YOUR GOAL =>
Reproduce word for word the lines between those holding "広く利用されるようになってきている. 以下にECDSAと比較したEdDSAの" and "EdDSAでは乱数を鍵生成でのみ使用しており, 署名生成, 署名検証では", inclusive, and nothing else from the data below.

GIVEN RECORDS =>
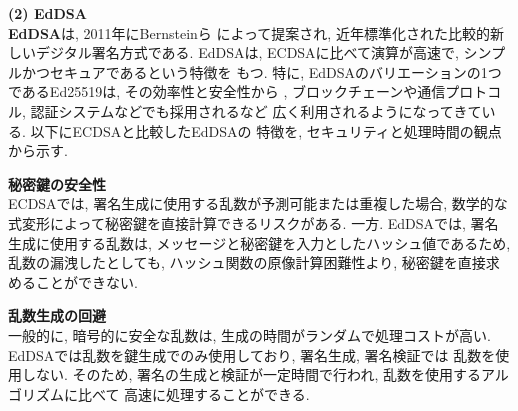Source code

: \documentclass[a4j,9pt,twocolumn]{jsarticle}
\begin{document}
\noindent\textbf{(2) EdDSA}\\
\indent \textbf{EdDSA}は,  2011年にBernsteinら\cite{eddsa}
によって提案され, 近年標準化された比較的新しいデジタル署名方式である. 
EdDSAは, ECDSAに比べて演算が高速で, シンプルかつセキュアであるという特徴を
もつ. 特に, EdDSAのバリエーションの1つであるEd25519は, その効率性と安全性から
, ブロックチェーンや通信プロトコル, 認証システムなどでも採用されるなど
広く利用されるようになってきている. 以下にECDSAと比較したEdDSAの
特徴を, セキュリティと処理時間の観点から示す.
\smallskip
\begin{description}[labelwidth=3mm, labelsep=2mm]
    \item[(i)] \textbf{秘密鍵の安全性}\\
    ECDSAでは, 署名生成に使用する乱数が予測可能または重複した場合, 
    数学的な式変形によって秘密鍵を直接計算できるリスクがある. 一方. EdDSAでは, 
    署名生成に使用する乱数は, メッセージと秘密鍵を入力としたハッシュ値であるため, 
    乱数の漏洩したとしても, ハッシュ関数の原像計算困難性より, 
    秘密鍵を直接求めることができない. 





\end{description}
\smallskip
\begin{description}[labelwidth=3mm, labelsep=2mm]
    \item[(ii)] \textbf{乱数生成の回避}\\
    一般的に, 暗号的に安全な乱数は, 生成の時間がランダムで処理コストが高い.
    EdDSAでは乱数を鍵生成でのみ使用しており, 署名生成, 署名検証では
    乱数を使用しない. そのため, 署名の生成と検証が一定時間で行われ, 乱数を使用するアルゴリズムに比べて
    高速に処理することができる.
\end{description}
\end{document}
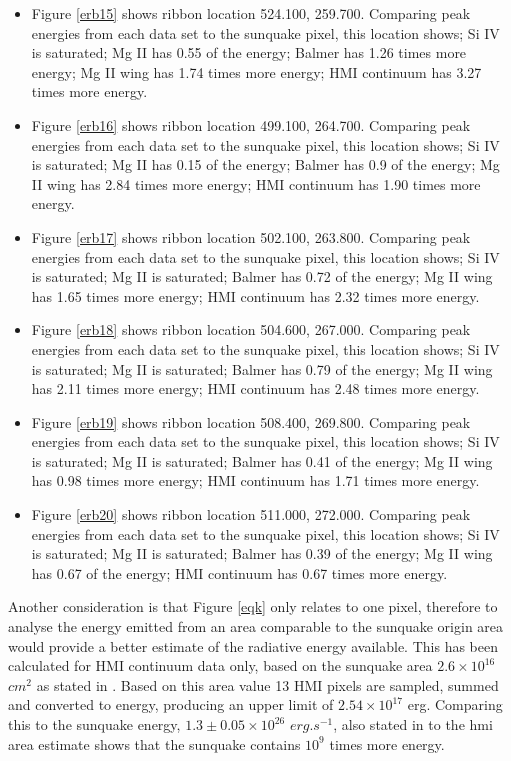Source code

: \begin{itemize}
\item Figure \ref{erb15} shows ribbon location 524.100, 259.700. Comparing peak energies from each data set to the sunquake pixel, this location shows; Si IV is saturated; Mg II has 0.55 of the energy; Balmer has 1.26 times more energy; Mg II wing has 1.74 times more energy; HMI continuum has 3.27 times more energy.


\item Figure \ref{erb16} shows ribbon location 499.100, 264.700. Comparing peak energies from each data set to the sunquake pixel, this location shows; Si IV is saturated; Mg II has 0.15 of the energy; Balmer has 0.9 of the energy; Mg II wing has 2.84 times more energy; HMI continuum has 1.90 times more energy.


\item Figure \ref{erb17} shows ribbon location 502.100, 263.800. Comparing peak energies from each data set to the sunquake pixel, this location shows; Si IV is saturated; Mg II is saturated; Balmer has 0.72 of the energy; Mg II wing has 1.65 times more energy; HMI continuum has 2.32 times more energy.


\item Figure \ref{erb18} shows ribbon location 504.600, 267.000. Comparing peak energies from each data set to the sunquake pixel, this location shows; Si IV is saturated; Mg II is saturated; Balmer has 0.79 of the energy; Mg II wing has 2.11 times more energy; HMI continuum has 2.48 times more energy.



\item Figure \ref{erb19} shows ribbon location 508.400, 269.800. Comparing peak energies from each data set to the sunquake pixel, this location shows; Si IV is saturated; Mg II is saturated; Balmer has 0.41 of the energy; Mg II wing has 0.98 times more energy; HMI continuum has 1.71 times more energy.



\item Figure \ref{erb20} shows ribbon location 511.000, 272.000. Comparing peak energies from each data set to the sunquake pixel, this location shows; Si IV is saturated; Mg II is saturated; Balmer has 0.39 of the energy; Mg II wing has 0.67 of the energy; HMI continuum has 0.67 times more energy.
\end{itemize}

Another consideration is that Figure \ref{eqk} only relates to one pixel, therefore to analyse the energy emitted from an area comparable to the sunquake origin area would provide a better estimate of the radiative energy available. This has been calculated for HMI continuum data only, based on the sunquake area $2.6{\times}10^{16}$ $cm^{2}$ as stated in \cite{2014ApJ...796...85J}. Based on this area value 13 HMI pixels are sampled, summed and converted to energy, producing an upper limit of $2.54{\times}10^{17}$ erg. Comparing this to the sunquake energy, $1.3\pm0.05{\times}10^{26}$ $erg.s^{-1}$, also stated in \cite{2014ApJ...796...85J} to the hmi area estimate shows that the sunquake contains $10^{9}$ times more energy. 





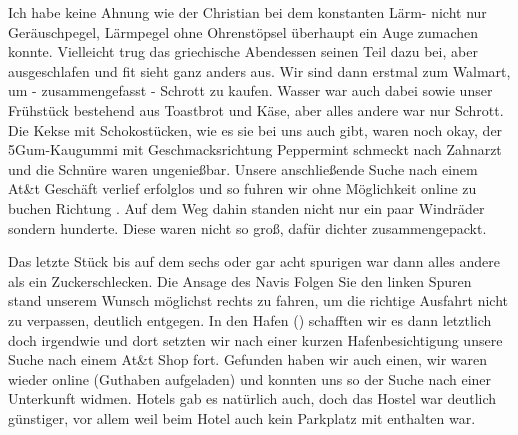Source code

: Ich habe keine Ahnung wie der Christian bei dem konstanten Lärm- nicht nur Geräuschpegel, Lärmpegel ohne Ohrenstöpsel überhaupt ein Auge zumachen konnte.
Vielleicht trug das griechische Abendessen seinen Teil dazu bei, aber ausgeschlafen und fit sieht ganz anders aus.
Wir sind dann erstmal zum Walmart, um - zusammengefasst - Schrott zu kaufen.
Wasser war auch dabei sowie unser Frühstück bestehend aus Toastbrot und Käse, aber alles andere war nur Schrott.
Die Kekse mit Schokostücken, wie es sie bei uns auch gibt, waren noch okay, der 5Gum-Kaugummi mit Geschmacksrichtung Peppermint schmeckt nach Zahnarzt und die Schnüre waren ungenießbar.
Unsere anschließende Suche nach einem At\&t Geschäft verlief erfolglos und so fuhren wir ohne Möglichkeit online zu buchen Richtung .
Auf dem Weg dahin standen nicht nur ein paar Windräder sondern hunderte.
Diese waren nicht so groß, dafür dichter zusammengepackt.


Das letzte Stück bis  auf dem sechs oder gar acht spurigen  war dann alles andere als ein Zuckerschlecken.
Die Ansage des Navis \flqq Folgen Sie den linken Spuren\frqq \, stand unserem Wunsch möglichst rechts zu fahren, um die richtige Ausfahrt nicht zu verpassen, deutlich entgegen.
In den Hafen () schafften wir es dann letztlich doch irgendwie und dort setzten wir nach einer kurzen Hafenbesichtigung unsere Suche nach einem At\&t Shop fort.
Gefunden haben wir auch einen, wir waren wieder online (Guthaben aufgeladen) und konnten uns so der Suche nach einer Unterkunft widmen.
Hotels gab es natürlich auch, doch das Hostel war deutlich günstiger, vor allem weil beim Hotel auch kein Parkplatz mit enthalten war.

RESULT OF THE TASK =>
広く利用されるようになってきている. 以下にECDSAと比較したEdDSAの
特徴を, セキュリティと処理時間の観点から示す.
\smallskip
\begin{description}[labelwidth=3mm, labelsep=2mm]
    \item[(i)] \textbf{秘密鍵の安全性}\\
    ECDSAでは, 署名生成に使用する乱数が予測可能または重複した場合, 
    数学的な式変形によって秘密鍵を直接計算できるリスクがある. 一方. EdDSAでは, 
    署名生成に使用する乱数は, メッセージと秘密鍵を入力としたハッシュ値であるため, 
    乱数の漏洩したとしても, ハッシュ関数の原像計算困難性より, 
    秘密鍵を直接求めることができない. 





\end{description}
\smallskip
\begin{description}[labelwidth=3mm, labelsep=2mm]
    \item[(ii)] \textbf{乱数生成の回避}\\
    一般的に, 暗号的に安全な乱数は, 生成の時間がランダムで処理コストが高い.
    EdDSAでは乱数を鍵生成でのみ使用しており, 署名生成, 署名検証では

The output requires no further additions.